As I enter the narrow lane between Kanwar ji Halwai and JSK Sherwani Center and come into the famous Parathe Wali Gali, my senses are accosted by the vapours rising from slow-simmering, hissing kadhais in which are frying an endless array of stuffed parathas. People pour out of the usual suspects – Pt. Babu Ram Devi Dayal, Pt. Gaya Prasad Shiv Charan Parathe Wale… The odd naan khatai cart sits in the lane with its tava giving off a gentle warmth that is incredibly comforting in Delhi’s cold, foggy evenings. Shops that seem smaller than grown men offer ‘spatial’ lassi and rabdi. Yet I must not succumb to any of these delicacies. I am in search of an all-together different experience.
As Parathe Wali Gali peters out, a few bedraggled vegetable sellers mark its end and I land at the doorstep of the impossibly glitzy and shimmering Kinari Bazaar. I shuffle through the lane, lined with shops selling everything from turbans to buttons, all in violent colours and with enough bling to make rap stars look drab. On my right, I spot a small platform no more than 6 feet long and 4 feet wide with a bilious pink wall behind it. I am in luck, for on the platform sits a man in a ragged white dhoti, a drab, nondescript shirt with a bright red tilak below a sparse head of hair with an endless array of metal pots and pans and cane baskets for company. I have arrived at Padam Chaat Corner.
Padam ji or Pandit ji as he is fondly called by regulars at the shop is a man who could step off his platform and walk straight into a cartoonist’s impression of a chaat wala from Old Delhi. He exudes an air of tremendous superiority as he sizes me up with his small, pale, watery eyes. In front of him, arranged in myriad pots, pans and baskets is a selection of chaat, which he calls Kitty Party. Paani poori, kachodi, raj kachodi, bhalla paapdi, paapdi chaat, and kalmi vada are on offer. I walk up and ask for paani poori. Pandit ji’s eyes flash and with rehearsed ease, a pattal is handed to me while his other hand begins to stir a jar with pale green water in it. The lady next to me, anxiously clutching her pattal and waiting, begins to plead ‘Pandit ji sooji ke dijiyega aur khatta zyaada nahi’. She turns to let her friend know ‘Mera na, gala ek dum tolerate nahi karata!’ Pandit ji lets off a snigger and then lunges at the large basket of pooris. One after another, delicious savoury sweet complex pooris brimming with water, chutneys, soft boiled potatoes and pickled guava find their way into the pattals. The ladies and I impatiently reach forward, out of turn unwilling to let the assault on our taste buds end. After four pieces each, Panditji stops and leans back into the wall behind him. His eyebrow rises and his hands drip water onto the ground below. He is waiting for us, his doting clientele, to praise him. The lady, who has turned a startling shade of pink, asks for dahi. I, however, am still hungry, or rather greedy. I ask Pandit ji, ‘Ek aur plate.’ Now I have earned his interest. He asks ‘Variety ya simple?’ Without missing a beat, I ask for variety – it is, after all, the spice of life.

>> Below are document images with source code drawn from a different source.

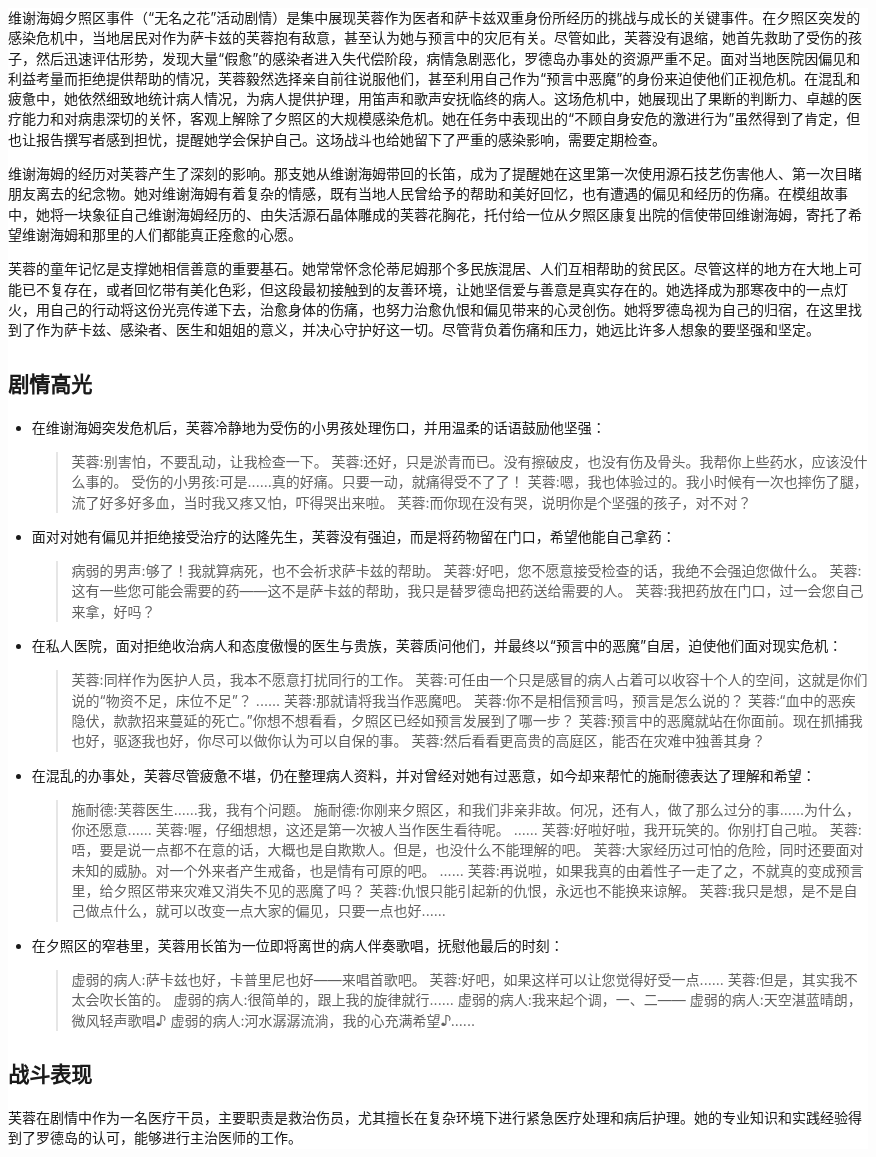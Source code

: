 维谢海姆夕照区事件（“无名之花”活动剧情）是集中展现芙蓉作为医者和萨卡兹双重身份所经历的挑战与成长的关键事件。在夕照区突发的感染危机中，当地居民对作为萨卡兹的芙蓉抱有敌意，甚至认为她与预言中的灾厄有关。尽管如此，芙蓉没有退缩，她首先救助了受伤的孩子，然后迅速评估形势，发现大量“假愈”的感染者进入失代偿阶段，病情急剧恶化，罗德岛办事处的资源严重不足。面对当地医院因偏见和利益考量而拒绝提供帮助的情况，芙蓉毅然选择亲自前往说服他们，甚至利用自己作为“预言中恶魔”的身份来迫使他们正视危机。在混乱和疲惫中，她依然细致地统计病人情况，为病人提供护理，用笛声和歌声安抚临终的病人。这场危机中，她展现出了果断的判断力、卓越的医疗能力和对病患深切的关怀，客观上解除了夕照区的大规模感染危机。她在任务中表现出的“不顾自身安危的激进行为”虽然得到了肯定，但也让报告撰写者感到担忧，提醒她学会保护自己。这场战斗也给她留下了严重的感染影响，需要定期检查。

维谢海姆的经历对芙蓉产生了深刻的影响。那支她从维谢海姆带回的长笛，成为了提醒她在这里第一次使用源石技艺伤害他人、第一次目睹朋友离去的纪念物。她对维谢海姆有着复杂的情感，既有当地人民曾给予的帮助和美好回忆，也有遭遇的偏见和经历的伤痛。在模组故事中，她将一块象征自己维谢海姆经历的、由失活源石晶体雕成的芙蓉花胸花，托付给一位从夕照区康复出院的信使带回维谢海姆，寄托了希望维谢海姆和那里的人们都能真正痊愈的心愿。

芙蓉的童年记忆是支撑她相信善意的重要基石。她常常怀念伦蒂尼姆那个多民族混居、人们互相帮助的贫民区。尽管这样的地方在大地上可能已不复存在，或者回忆带有美化色彩，但这段最初接触到的友善环境，让她坚信爱与善意是真实存在的。她选择成为那寒夜中的一点灯火，用自己的行动将这份光亮传递下去，治愈身体的伤痛，也努力治愈仇恨和偏见带来的心灵创伤。她将罗德岛视为自己的归宿，在这里找到了作为萨卡兹、感染者、医生和姐姐的意义，并决心守护好这一切。尽管背负着伤痛和压力，她远比许多人想象的要坚强和坚定。
## 剧情高光
*   在维谢海姆突发危机后，芙蓉冷静地为受伤的小男孩处理伤口，并用温柔的话语鼓励他坚强：
    > 芙蓉:别害怕，不要乱动，让我检查一下。
    > 芙蓉:还好，只是淤青而已。没有擦破皮，也没有伤及骨头。我帮你上些药水，应该没什么事的。
    > 受伤的小男孩:可是......真的好痛。只要一动，就痛得受不了了！
    > 芙蓉:嗯，我也体验过的。我小时候有一次也摔伤了腿，流了好多好多血，当时我又疼又怕，吓得哭出来啦。
    > 芙蓉:而你现在没有哭，说明你是个坚强的孩子，对不对？
*   面对对她有偏见并拒绝接受治疗的达隆先生，芙蓉没有强迫，而是将药物留在门口，希望他能自己拿药：
    > 病弱的男声:够了！我就算病死，也不会祈求萨卡兹的帮助。
    > 芙蓉:好吧，您不愿意接受检查的话，我绝不会强迫您做什么。
    > 芙蓉:这有一些您可能会需要的药——这不是萨卡兹的帮助，我只是替罗德岛把药送给需要的人。
    > 芙蓉:我把药放在门口，过一会您自己来拿，好吗？
*   在私人医院，面对拒绝收治病人和态度傲慢的医生与贵族，芙蓉质问他们，并最终以“预言中的恶魔”自居，迫使他们面对现实危机：
    > 芙蓉:同样作为医护人员，我本不愿意打扰同行的工作。
    > 芙蓉:可任由一个只是感冒的病人占着可以收容十个人的空间，这就是你们说的“物资不足，床位不足”？
    > ......
    > 芙蓉:那就请将我当作恶魔吧。
    > 芙蓉:你不是相信预言吗，预言是怎么说的？
    > 芙蓉:“血中的恶疾隐伏，款款招来蔓延的死亡。”你想不想看看，夕照区已经如预言发展到了哪一步？
    > 芙蓉:预言中的恶魔就站在你面前。现在抓捕我也好，驱逐我也好，你尽可以做你认为可以自保的事。
    > 芙蓉:然后看看更高贵的高庭区，能否在灾难中独善其身？
*   在混乱的办事处，芙蓉尽管疲惫不堪，仍在整理病人资料，并对曾经对她有过恶意，如今却来帮忙的施耐德表达了理解和希望：
    > 施耐德:芙蓉医生......我，我有个问题。
    > 施耐德:你刚来夕照区，和我们非亲非故。何况，还有人，做了那么过分的事......为什么，你还愿意......
    > 芙蓉:喔，仔细想想，这还是第一次被人当作医生看待呢。
    > ......
    > 芙蓉:好啦好啦，我开玩笑的。你别打自己啦。
    > 芙蓉:唔，要是说一点都不在意的话，大概也是自欺欺人。但是，也没什么不能理解的吧。
    > 芙蓉:大家经历过可怕的危险，同时还要面对未知的威胁。对一个外来者产生戒备，也是情有可原的吧。
    > ......
    > 芙蓉:再说啦，如果我真的由着性子一走了之，不就真的变成预言里，给夕照区带来灾难又消失不见的恶魔了吗？
    > 芙蓉:仇恨只能引起新的仇恨，永远也不能换来谅解。
    > 芙蓉:我只是想，是不是自己做点什么，就可以改变一点大家的偏见，只要一点也好......
*   在夕照区的窄巷里，芙蓉用长笛为一位即将离世的病人伴奏歌唱，抚慰他最后的时刻：
    > 虚弱的病人:萨卡兹也好，卡普里尼也好——来唱首歌吧。
    > 芙蓉:好吧，如果这样可以让您觉得好受一点......
    > 芙蓉:但是，其实我不太会吹长笛的。
    > 虚弱的病人:很简单的，跟上我的旋律就行......
    > 虚弱的病人:我来起个调，一、二——
    > 虚弱的病人:天空湛蓝晴朗，微风轻声歌唱♪
    > 虚弱的病人:河水潺潺流淌，我的心充满希望♪......
## 战斗表现
芙蓉在剧情中作为一名医疗干员，主要职责是救治伤员，尤其擅长在复杂环境下进行紧急医疗处理和病后护理。她的专业知识和实践经验得到了罗德岛的认可，能够进行主治医师的工作。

Panditji is on song now. He serves me four paani pooris, one after the other. The first is a searingly hot paani, encased in an ata poori. As my ears pop, I hear a policeman in the lane behind us profess an intimate relationship with a hapless rickshaw puller’s mother, sister and father in quick succession. The second poori is a delightfully tangy one, with a hit of pickled guava that sends my taste buds into heaven and my brow into a sweaty mess. As I recover from the culinary assault on my senses, a Honda Activa nudges my bottom while it’s rider winks and says ‘Side de na!’ The third poori is a sinfully sweet affair loaded with saunth.

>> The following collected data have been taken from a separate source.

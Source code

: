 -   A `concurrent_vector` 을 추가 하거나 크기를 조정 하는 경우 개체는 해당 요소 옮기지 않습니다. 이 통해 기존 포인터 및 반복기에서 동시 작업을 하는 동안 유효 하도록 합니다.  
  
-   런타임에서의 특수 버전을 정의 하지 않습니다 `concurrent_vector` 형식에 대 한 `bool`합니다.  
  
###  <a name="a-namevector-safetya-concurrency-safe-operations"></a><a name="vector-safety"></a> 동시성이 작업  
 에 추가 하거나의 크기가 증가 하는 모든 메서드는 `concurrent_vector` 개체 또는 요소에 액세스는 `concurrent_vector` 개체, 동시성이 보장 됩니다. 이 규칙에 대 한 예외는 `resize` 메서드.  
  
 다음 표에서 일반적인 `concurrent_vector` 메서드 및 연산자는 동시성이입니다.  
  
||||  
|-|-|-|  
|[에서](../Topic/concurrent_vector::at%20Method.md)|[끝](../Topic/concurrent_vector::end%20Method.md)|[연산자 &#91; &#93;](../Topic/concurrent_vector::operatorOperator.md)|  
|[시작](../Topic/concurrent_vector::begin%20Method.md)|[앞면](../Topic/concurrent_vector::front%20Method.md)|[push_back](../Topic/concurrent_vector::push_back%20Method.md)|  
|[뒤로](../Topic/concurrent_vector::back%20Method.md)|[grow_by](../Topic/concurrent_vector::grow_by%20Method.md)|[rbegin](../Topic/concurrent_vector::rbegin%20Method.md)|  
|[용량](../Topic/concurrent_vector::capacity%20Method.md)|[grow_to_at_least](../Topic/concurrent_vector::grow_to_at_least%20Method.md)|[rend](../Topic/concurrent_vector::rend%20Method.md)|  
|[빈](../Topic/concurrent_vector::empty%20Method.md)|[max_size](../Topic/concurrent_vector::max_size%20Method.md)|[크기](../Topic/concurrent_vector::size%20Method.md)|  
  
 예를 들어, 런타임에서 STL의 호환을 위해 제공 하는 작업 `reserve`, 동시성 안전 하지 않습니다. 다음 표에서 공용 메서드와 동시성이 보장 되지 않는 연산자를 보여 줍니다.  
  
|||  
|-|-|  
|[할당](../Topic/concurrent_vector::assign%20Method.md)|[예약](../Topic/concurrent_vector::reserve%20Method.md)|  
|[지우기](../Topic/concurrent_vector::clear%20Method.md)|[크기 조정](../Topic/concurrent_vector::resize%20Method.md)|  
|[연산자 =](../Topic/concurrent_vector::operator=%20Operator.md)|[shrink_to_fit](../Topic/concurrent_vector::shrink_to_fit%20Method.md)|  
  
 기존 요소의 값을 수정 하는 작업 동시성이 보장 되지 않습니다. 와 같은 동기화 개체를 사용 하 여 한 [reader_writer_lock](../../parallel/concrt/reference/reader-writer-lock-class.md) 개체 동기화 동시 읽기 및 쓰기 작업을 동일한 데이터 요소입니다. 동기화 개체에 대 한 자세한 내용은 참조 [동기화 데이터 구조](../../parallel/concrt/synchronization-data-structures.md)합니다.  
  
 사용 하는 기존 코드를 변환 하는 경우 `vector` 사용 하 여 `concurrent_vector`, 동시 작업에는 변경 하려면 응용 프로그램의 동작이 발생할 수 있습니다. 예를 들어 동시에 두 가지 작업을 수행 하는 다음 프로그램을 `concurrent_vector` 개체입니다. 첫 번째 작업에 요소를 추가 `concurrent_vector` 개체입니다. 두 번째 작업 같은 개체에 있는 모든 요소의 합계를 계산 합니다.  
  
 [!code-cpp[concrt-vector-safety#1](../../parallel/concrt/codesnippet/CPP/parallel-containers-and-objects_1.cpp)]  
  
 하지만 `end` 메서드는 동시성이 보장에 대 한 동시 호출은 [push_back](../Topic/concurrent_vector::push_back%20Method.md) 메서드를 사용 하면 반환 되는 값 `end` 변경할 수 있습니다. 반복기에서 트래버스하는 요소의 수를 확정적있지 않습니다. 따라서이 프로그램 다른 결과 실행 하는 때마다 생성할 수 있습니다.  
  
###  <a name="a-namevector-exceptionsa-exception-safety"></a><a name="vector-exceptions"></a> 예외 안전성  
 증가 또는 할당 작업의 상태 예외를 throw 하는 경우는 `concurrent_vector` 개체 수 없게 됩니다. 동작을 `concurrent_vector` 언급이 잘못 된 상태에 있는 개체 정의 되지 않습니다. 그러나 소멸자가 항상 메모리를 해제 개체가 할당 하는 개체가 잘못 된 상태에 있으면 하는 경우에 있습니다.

A furious conversation about the neck of a blouse being too deep has broken out between a mother and daughter in the tailoring shop behind me. Caught in the cross fire, the tailor desperately pleads innocence. Padam ji now fixes me with a blank stare. He will now make me an offer I cannot refuse. He gently places a dahi filled poori on my plate. The soothing dahi calms my burning mouth before a gentle hit of citrus leaves it feeling clean. How Pandit ji extracts so many flavours from the same combination of chutneys and water is probably a state secret. As I down the dregs of water in my plate, the maestro gives me a wry smile and enquirers ‘Khush?’. I smile and offer only my salaams. I ask him ‘Pehli plate mein bhi variety khila dete.’ He glares and informs me ‘Har aadmi deal ke liye tayaar nahi hota.’ I wonder if Trump learnt the art of the deal from Panditji. I pay my dues and walk away. If the Padma awards had a category for culinary contributions to Indian culture, Padam ji would be a winner by default.